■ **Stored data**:
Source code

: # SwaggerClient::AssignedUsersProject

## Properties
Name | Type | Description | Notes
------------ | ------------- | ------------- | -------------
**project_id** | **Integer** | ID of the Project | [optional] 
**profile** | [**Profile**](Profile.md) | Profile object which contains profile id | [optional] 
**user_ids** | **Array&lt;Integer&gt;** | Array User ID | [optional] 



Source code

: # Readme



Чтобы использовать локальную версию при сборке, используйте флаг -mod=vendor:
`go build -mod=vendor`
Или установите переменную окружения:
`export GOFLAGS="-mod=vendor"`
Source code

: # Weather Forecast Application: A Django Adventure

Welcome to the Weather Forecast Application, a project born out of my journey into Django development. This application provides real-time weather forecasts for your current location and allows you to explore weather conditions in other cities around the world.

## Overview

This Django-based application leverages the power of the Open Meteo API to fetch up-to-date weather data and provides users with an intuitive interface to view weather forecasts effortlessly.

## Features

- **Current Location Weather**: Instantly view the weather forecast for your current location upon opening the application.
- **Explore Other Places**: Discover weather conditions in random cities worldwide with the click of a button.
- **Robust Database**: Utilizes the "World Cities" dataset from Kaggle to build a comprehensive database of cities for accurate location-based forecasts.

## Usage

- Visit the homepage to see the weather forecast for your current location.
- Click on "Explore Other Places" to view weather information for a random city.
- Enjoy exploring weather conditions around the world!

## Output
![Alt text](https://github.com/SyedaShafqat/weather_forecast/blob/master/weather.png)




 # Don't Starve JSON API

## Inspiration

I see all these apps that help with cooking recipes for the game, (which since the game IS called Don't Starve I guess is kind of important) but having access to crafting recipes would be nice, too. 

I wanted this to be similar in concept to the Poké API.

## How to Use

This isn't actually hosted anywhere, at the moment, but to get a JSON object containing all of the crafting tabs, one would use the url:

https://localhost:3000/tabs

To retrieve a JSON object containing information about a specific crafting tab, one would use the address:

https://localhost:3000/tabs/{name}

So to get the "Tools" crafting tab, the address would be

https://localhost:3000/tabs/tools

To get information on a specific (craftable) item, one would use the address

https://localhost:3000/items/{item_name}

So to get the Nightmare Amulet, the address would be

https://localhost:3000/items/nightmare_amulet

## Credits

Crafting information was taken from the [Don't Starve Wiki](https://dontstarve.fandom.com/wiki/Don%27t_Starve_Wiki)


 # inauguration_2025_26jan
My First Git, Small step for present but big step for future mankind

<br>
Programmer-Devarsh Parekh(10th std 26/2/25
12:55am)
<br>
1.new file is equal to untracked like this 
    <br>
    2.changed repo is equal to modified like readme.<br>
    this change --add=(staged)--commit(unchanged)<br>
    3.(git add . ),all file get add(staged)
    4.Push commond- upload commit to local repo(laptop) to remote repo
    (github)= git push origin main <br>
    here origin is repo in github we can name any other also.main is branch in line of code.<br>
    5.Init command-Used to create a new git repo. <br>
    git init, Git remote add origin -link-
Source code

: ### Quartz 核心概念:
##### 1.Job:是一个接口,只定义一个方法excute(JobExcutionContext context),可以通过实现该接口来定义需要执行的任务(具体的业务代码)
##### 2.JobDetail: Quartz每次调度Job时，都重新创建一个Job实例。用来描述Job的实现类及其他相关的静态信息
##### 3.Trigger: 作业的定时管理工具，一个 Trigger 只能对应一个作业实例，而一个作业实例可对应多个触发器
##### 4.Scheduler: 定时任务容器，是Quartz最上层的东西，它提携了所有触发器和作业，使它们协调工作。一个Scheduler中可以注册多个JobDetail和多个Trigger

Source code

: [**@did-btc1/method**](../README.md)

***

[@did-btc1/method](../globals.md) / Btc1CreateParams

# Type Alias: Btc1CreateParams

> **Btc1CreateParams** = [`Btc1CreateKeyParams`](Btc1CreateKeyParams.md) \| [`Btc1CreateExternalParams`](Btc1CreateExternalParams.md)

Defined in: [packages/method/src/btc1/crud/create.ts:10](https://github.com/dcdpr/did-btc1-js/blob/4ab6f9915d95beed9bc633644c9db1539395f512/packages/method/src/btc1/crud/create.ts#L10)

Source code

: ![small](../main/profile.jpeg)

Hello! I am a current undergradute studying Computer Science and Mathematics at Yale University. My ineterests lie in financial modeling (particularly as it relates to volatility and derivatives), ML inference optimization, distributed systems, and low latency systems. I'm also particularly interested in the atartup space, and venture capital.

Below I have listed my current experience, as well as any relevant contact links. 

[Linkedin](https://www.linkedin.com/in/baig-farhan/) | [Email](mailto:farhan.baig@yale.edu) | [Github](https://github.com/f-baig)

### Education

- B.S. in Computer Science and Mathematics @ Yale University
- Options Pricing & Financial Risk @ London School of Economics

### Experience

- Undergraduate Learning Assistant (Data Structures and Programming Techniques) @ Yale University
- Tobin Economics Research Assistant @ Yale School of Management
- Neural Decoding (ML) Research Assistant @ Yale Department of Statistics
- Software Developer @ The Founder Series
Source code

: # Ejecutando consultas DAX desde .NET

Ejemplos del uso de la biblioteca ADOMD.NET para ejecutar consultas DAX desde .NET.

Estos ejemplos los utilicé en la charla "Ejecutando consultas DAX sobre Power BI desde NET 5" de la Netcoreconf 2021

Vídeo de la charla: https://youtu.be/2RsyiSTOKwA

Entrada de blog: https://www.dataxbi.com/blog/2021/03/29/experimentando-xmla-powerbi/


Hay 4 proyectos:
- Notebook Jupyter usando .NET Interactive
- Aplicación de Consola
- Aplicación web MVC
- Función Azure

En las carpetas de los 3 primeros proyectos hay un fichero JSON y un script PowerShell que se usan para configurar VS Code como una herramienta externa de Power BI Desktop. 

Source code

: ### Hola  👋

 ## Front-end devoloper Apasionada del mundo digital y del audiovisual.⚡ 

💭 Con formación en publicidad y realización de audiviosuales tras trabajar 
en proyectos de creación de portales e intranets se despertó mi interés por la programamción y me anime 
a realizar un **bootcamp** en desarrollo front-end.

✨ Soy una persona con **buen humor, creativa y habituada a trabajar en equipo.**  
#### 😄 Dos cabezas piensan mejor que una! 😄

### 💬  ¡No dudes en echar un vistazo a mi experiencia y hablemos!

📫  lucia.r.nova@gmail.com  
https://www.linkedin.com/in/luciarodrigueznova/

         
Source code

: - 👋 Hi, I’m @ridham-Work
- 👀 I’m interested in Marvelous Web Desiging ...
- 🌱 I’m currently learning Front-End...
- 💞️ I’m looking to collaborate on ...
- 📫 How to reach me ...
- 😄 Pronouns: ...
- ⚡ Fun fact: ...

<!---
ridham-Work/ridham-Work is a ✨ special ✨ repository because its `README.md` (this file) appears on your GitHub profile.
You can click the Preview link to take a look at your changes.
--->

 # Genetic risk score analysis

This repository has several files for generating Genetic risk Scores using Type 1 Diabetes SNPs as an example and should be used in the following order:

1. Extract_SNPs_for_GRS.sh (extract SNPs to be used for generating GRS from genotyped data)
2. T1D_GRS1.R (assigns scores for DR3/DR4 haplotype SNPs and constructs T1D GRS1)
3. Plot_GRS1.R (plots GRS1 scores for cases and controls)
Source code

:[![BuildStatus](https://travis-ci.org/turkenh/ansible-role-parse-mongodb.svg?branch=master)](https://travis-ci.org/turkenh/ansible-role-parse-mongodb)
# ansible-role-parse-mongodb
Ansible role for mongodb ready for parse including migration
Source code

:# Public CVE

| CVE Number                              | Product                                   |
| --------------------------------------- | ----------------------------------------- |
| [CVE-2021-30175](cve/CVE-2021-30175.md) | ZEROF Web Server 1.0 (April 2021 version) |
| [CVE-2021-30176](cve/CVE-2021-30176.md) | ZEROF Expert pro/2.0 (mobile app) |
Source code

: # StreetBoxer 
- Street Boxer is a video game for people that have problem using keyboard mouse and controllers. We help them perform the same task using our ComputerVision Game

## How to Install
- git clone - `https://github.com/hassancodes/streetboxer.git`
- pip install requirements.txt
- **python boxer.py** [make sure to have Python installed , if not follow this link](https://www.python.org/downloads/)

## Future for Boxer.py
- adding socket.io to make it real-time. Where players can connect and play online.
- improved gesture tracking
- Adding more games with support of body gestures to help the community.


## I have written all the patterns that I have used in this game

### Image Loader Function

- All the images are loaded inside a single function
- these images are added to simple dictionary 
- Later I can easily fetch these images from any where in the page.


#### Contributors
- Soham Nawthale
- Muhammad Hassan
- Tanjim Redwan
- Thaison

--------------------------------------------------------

■ **Problem details**:
A word-for-word copy of the entries, from the first line through the line containing "- **Explore Other", is the whole answer.

■ **Response for this exercise**:
Source code

: # SwaggerClient::AssignedUsersProject

## Properties
Name | Type | Description | Notes
------------ | ------------- | ------------- | -------------
**project_id** | **Integer** | ID of the Project | [optional] 
**profile** | [**Profile**](Profile.md) | Profile object which contains profile id | [optional] 
**user_ids** | **Array&lt;Integer&gt;** | Array User ID | [optional] 



Source code

: # Readme



Чтобы использовать локальную версию при сборке, используйте флаг -mod=vendor:
`go build -mod=vendor`
Или установите переменную окружения:
`export GOFLAGS="-mod=vendor"`
Source code

: # Weather Forecast Application: A Django Adventure

Welcome to the Weather Forecast Application, a project born out of my journey into Django development. This application provides real-time weather forecasts for your current location and allows you to explore weather conditions in other cities around the world.

## Overview

This Django-based application leverages the power of the Open Meteo API to fetch up-to-date weather data and provides users with an intuitive interface to view weather forecasts effortlessly.

## Features

- **Current Location Weather**: Instantly view the weather forecast for your current location upon opening the application.
- **Explore Other Places**: Discover weather conditions in random cities worldwide with the click of a button.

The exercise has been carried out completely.